### Your objective:
Filter the data below for the string "scheme" and copy each matching line.

[Stored data]
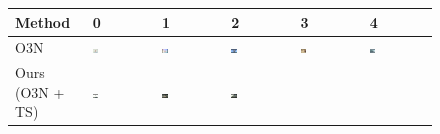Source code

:\iffalse
\begin{figure}[t]
    \centering
        \begin{tabu} to \textwidth {|X[c,m]|X[c,m]X[c,m]X[c,m]X[c,m]X[c,m]|}
            \hline
            Method & 0 & 1 & 2 & 3 & 4 \\ \hline \hline
            O3N & 
            \includegraphics[width=0.1\textwidth]{images/o3vsmooth/o3/0.png}\vspace{2mm} & %
            \includegraphics[width=0.1\textwidth]{images/o3vsmooth/o3/1.png}\vspace{2mm} &
            \includegraphics[width=0.1\textwidth]{images/o3vsmooth/o3/2.png}\vspace{2mm} & 
            \includegraphics[width=0.1\textwidth]{images/o3vsmooth/o3/3.png}\vspace{2mm} &
            \includegraphics[width=0.1\textwidth]{images/o3vsmooth/o3/4.png}\vspace{2mm} \\
            Ours (O3N + TS) & 
            \includegraphics[width=0.1\textwidth]{images/o3vsmooth/smooth/0.png} &
            \includegraphics[width=0.1\textwidth]{images/o3vsmooth/smooth/1.png} &
            \includegraphics[width=0.1\textwidth]{images/o3vsmooth/smooth/2.png} & 

\end{tabu}
\end{figure}
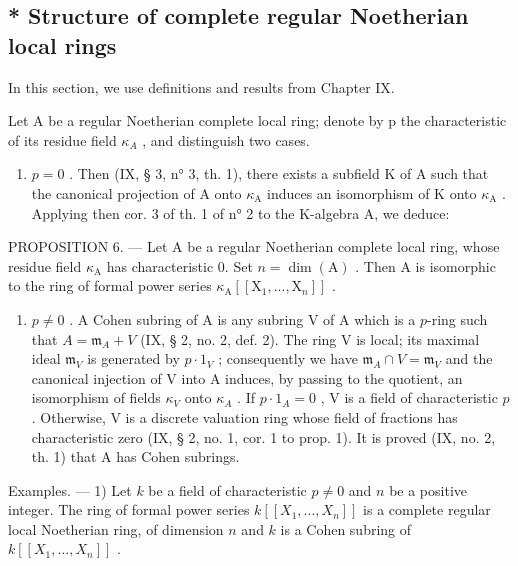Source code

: \subsection{* Structure of complete regular Noetherian local rings}

In this section, we use definitions and results from Chapter IX.

Let A be a regular Noetherian complete local ring; denote by p the characteristic of its residue field \(\kappa_{A}\) , and distinguish two cases.

\begin{enumerate}
\def\labelenumi{\Alph{enumi})}
\tightlist
\item
  \(p = 0\) . Then (IX, § 3, n° 3, th. 1), there exists a subfield K of A such that the canonical projection of A onto \(\kappa_{\mathrm{A}}\) induces an isomorphism of K onto \(\kappa_{\mathrm{A}}\) . Applying then cor. 3 of th. 1 of n° 2 to the K-algebra A, we deduce:
\end{enumerate}

PROPOSITION 6. --- Let A be a regular Noetherian complete local ring, whose residue field \(\kappa_{\mathrm{A}}\) has characteristic 0. Set \(n = \dim(\mathrm{A})\) . Then A is isomorphic to the ring of formal power series \(\kappa_{\mathrm{A}}[[\mathrm{X}_{1}, ..., \mathrm{X}_{n}]]\) .

\begin{enumerate}
\def\labelenumi{\Alph{enumi})}
\setcounter{enumi}{1}
\tightlist
\item
  \(p \neq 0\) . A Cohen subring of A is any subring V of A which is a \(p\)-ring such that \(A = \mathfrak{m}_{A} + V\) (IX, § 2, no. 2, def. 2). The ring V is local; its maximal ideal \(\mathfrak{m}_{V}\) is generated by \(p \cdot 1_{V}\) ; consequently we have \(\mathfrak{m}_{A} \cap V = \mathfrak{m}_{V}\) and the canonical injection of V into A induces, by passing to the quotient, an isomorphism of fields \(\kappa_{V}\) onto \(\kappa_{A}\) . If \(p \cdot 1_{A} = 0\) , V is a field of characteristic \(p\) . Otherwise, V is a discrete valuation ring whose field of fractions has characteristic zero (IX, § 2, no. 1, cor. 1 to prop. 1). It is proved (IX, no. 2, th. 1) that A has Cohen subrings.
\end{enumerate}

Examples. --- 1) Let \(k\) be a field of characteristic \(p \neq 0\) and \(n\) be a positive integer. The ring of formal power series \(k[[X_1, ..., X_n]]\) is a complete regular local Noetherian ring, of dimension \(n\) and \(k\) is a Cohen subring of \(k[[X_1, ..., X_n]]\) .

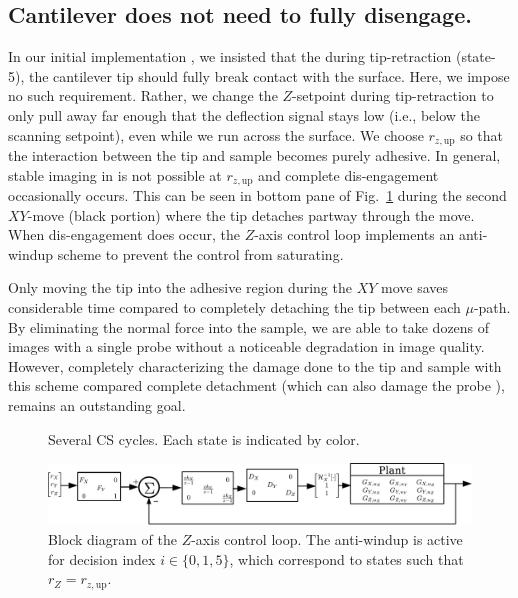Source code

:\documentclass[twocolumn,oneside]{IEEEtran/IEEEtran}
\newcommand{\rzup}{\ensuremath{r_{z,\textrm{up}}}\xspace}
\begin{document}
\subsection{Cantilever does not need to fully disengage.}
In our initial implementation \cite{braker_hardware_2018}, we insisted that the during
tip-retraction (state-5), the cantilever tip should fully break
contact with the surface. Here, we impose no such requirement. Rather,
we change the $Z$-setpoint during tip-retraction to only pull away far
enough that the deflection signal stays low (i.e., below the scanning
setpoint), even while we run across the surface. We choose \rzup so
that the interaction between the tip and sample becomes purely
adhesive. In general, stable imaging in is not possible at \rzup and
complete dis-engagement occasionally occurs. This can be seen in bottom pane of
Fig.~\ref{fig:cs_cycle} during the second $XY$-move (black portion) where the tip detaches partway through the move.
When dis-engagement does occur, the $Z$-axis control loop implements an anti-windup scheme to prevent the control from saturating.


Only moving the tip into the adhesive region during the $XY$ move saves considerable time
compared to completely detaching the tip between each $\mu$-path. By eliminating the normal force into the sample, we are able to take dozens of images with a single probe without a noticeable degradation in image quality. However, completely characterizing the damage done to the tip and sample with this scheme compared complete detachment (which can also damage the probe \cite{meyer_atomic_1992}), remains an outstanding goal.

\begin{figure}[t!]
  \centering 
  \caption{Several CS cycles. Each state is indicated by color.}
  \label{fig:cs_cycle}
\end{figure}

\begin{figure}[ht!]
  \centering
  \includegraphics[width=1\textwidth]{figures/AFM_loop_xyz.pdf}
  \caption{Block diagram of the $Z$-axis control loop. The anti-windup
    is active for decision index $i\in\{0,1,5\}$, which correspond to
    states such that $r_Z=\rzup$.}
  \label{fig:afm_bd_dinv}
\end{figure}
\end{document}
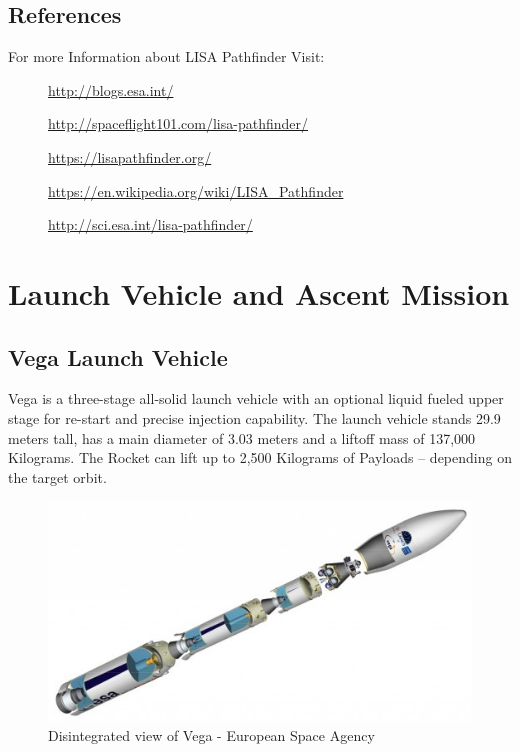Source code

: \documentclass[11pt,fleqn]{book} %
\begin{document}
\section{References}
For more Information about LISA Pathfinder Visit:
		\begin{description}
        	\item[]\url{http://blogs.esa.int/}
            \item[]\url{http://spaceflight101.com/lisa-pathfinder/}
            \item[]\url{https://lisapathfinder.org/}
            \item[]\url{https://en.wikipedia.org/wiki/LISA_Pathfinder}
            \item[]\url{http://sci.esa.int/lisa-pathfinder/}
        \end{description}


\chapter{Launch Vehicle and Ascent Mission}

\section{Vega Launch Vehicle}
Vega is a three-stage all-solid launch vehicle with an optional liquid fueled upper stage for re-start and precise injection capability. The launch vehicle stands 29.9 meters tall, has a main diameter of 3.03 meters and a liftoff mass of 137,000 Kilograms. The Rocket can lift up to 2,500 Kilograms of Payloads – depending on the target orbit.
\begin{figure}[h]
    \centering
    \includegraphics[width=1.0\textwidth]{5939181_orig-512x266.png}
    \caption{Disintegrated view of Vega - European Space Agency}
    \label{fig:awesome_image}
\end{figure}
\end{document}
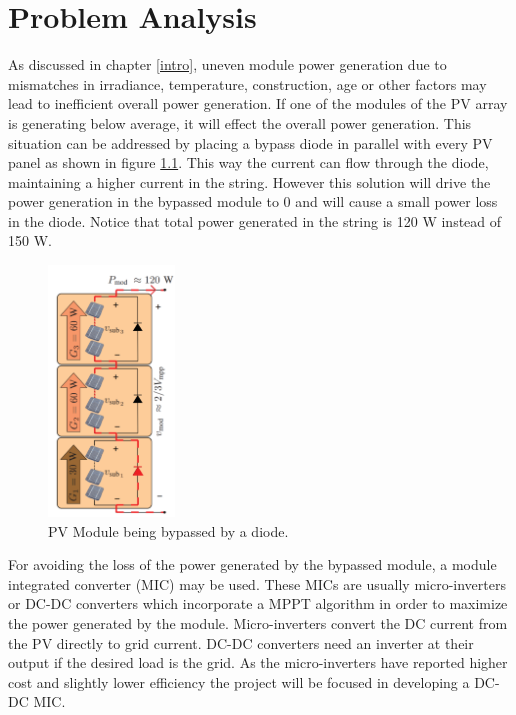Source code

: \chapter{Problem Analysis}

As discussed in chapter \ref{intro}, uneven module power generation due to mismatches in irradiance, temperature, construction, age or other factors may lead to inefficient overall power generation. If one of the modules of the PV array is generating below average, it will effect the overall power generation. This situation can be addressed by placing a bypass diode in parallel with every PV panel as shown in figure \ref{BYPASSED_MODULE}. This way the current can flow through the diode, maintaining a higher current in the string. However this solution will drive the power generation in the bypassed module to 0 and will cause a small power loss in the diode. Notice that total power generated in the string is 120 W instead of 150 W. 

\begin{figure}[htbp]
	\begin{center}
		\includegraphics[width=0.3\textwidth]{../Pictures/Uneven_generation}
		\caption{PV Module being bypassed by a diode.  %
		}
		\label{BYPASSED_MODULE}
	\end{center}	
\end{figure}

For avoiding the loss of the power generated by the bypassed module, a module integrated converter (MIC) may be used. %
These MICs are usually micro-inverters or DC-DC converters which incorporate a MPPT algorithm in order to maximize the power generated by the module. 
Micro-inverters convert the DC current from the PV directly to grid current. DC-DC converters need an inverter at their output if the desired load is the grid. 
As the micro-inverters have reported higher cost and slightly lower efficiency %
the project will be focused in developing a DC-DC MIC.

### Result for this task:
When dis-engagement does occur, the $Z$-axis control loop implements an anti-windup scheme to prevent the control from saturating.
compared to completely detaching the tip between each $\mu$-path. By eliminating the normal force into the sample, we are able to take dozens of images with a single probe without a noticeable degradation in image quality. However, completely characterizing the damage done to the tip and sample with this scheme compared complete detachment (which can also damage the probe \cite{meyer_atomic_1992}), remains an outstanding goal.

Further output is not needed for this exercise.